Measurement of proteases in human subgingival dental plaque by fluorescence polarization.
Nyckelord
Abstrakt
Fluorescence polarization (FP) was examined as a rapid quantitative method to assay the proteases in subgingival plaque. Protease activity was measured by a decrease in FP at 0.5-min intervals over 5 min, using BODIPY-alpha-casein, a protein substrate. To quantitate activity, the least absolute deviation (LAD) slope for each assay was determined. Protease activity increased with the quantity of plaque (r=0.416, P<0.001). Of the 208 subgingival plaque samples, 87 contained detectable protease activity, with a mean of about 4 microg trypsin equivalents above a general background of 1 microg per site.
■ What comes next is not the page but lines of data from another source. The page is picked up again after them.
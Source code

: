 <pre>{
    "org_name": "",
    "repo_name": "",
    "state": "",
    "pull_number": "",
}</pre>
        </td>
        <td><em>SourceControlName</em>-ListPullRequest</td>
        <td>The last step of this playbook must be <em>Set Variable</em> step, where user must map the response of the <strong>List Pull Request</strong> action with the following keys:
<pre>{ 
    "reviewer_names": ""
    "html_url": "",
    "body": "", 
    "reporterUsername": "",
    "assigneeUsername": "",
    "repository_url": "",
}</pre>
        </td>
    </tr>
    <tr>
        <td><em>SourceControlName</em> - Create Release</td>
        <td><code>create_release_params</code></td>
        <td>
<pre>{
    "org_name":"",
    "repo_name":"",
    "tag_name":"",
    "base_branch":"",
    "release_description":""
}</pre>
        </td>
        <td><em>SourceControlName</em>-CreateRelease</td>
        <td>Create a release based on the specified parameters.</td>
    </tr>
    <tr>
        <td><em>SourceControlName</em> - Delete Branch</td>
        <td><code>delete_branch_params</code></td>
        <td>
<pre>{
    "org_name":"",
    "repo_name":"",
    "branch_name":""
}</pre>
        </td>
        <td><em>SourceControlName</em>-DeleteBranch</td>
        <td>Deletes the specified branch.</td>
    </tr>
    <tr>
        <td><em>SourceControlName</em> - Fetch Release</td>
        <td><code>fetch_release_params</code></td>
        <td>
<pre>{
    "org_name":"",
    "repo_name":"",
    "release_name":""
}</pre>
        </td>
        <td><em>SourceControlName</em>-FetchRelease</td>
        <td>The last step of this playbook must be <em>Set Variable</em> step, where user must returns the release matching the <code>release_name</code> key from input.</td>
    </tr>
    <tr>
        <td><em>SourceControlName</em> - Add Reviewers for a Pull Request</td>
The mean plaque protease activity of 89 paired samples from 15 individuals had decreased by 1.1 microg trypsin equivalents per site when measured at 8 months after tooth scaling and root planing (P<0.01). Most isolates of Porphyromonas gingivalis, Treponema denticola, Prevotella nigrescens, and Prevotella intermedia implicated in the pathogenesis of adult periodontitis exhibited high activity in the FP assay. The assay is rapid, quantitative and requires only one-tenth of the plaque sampled using a single pass with a Gracey curette at a single tooth site.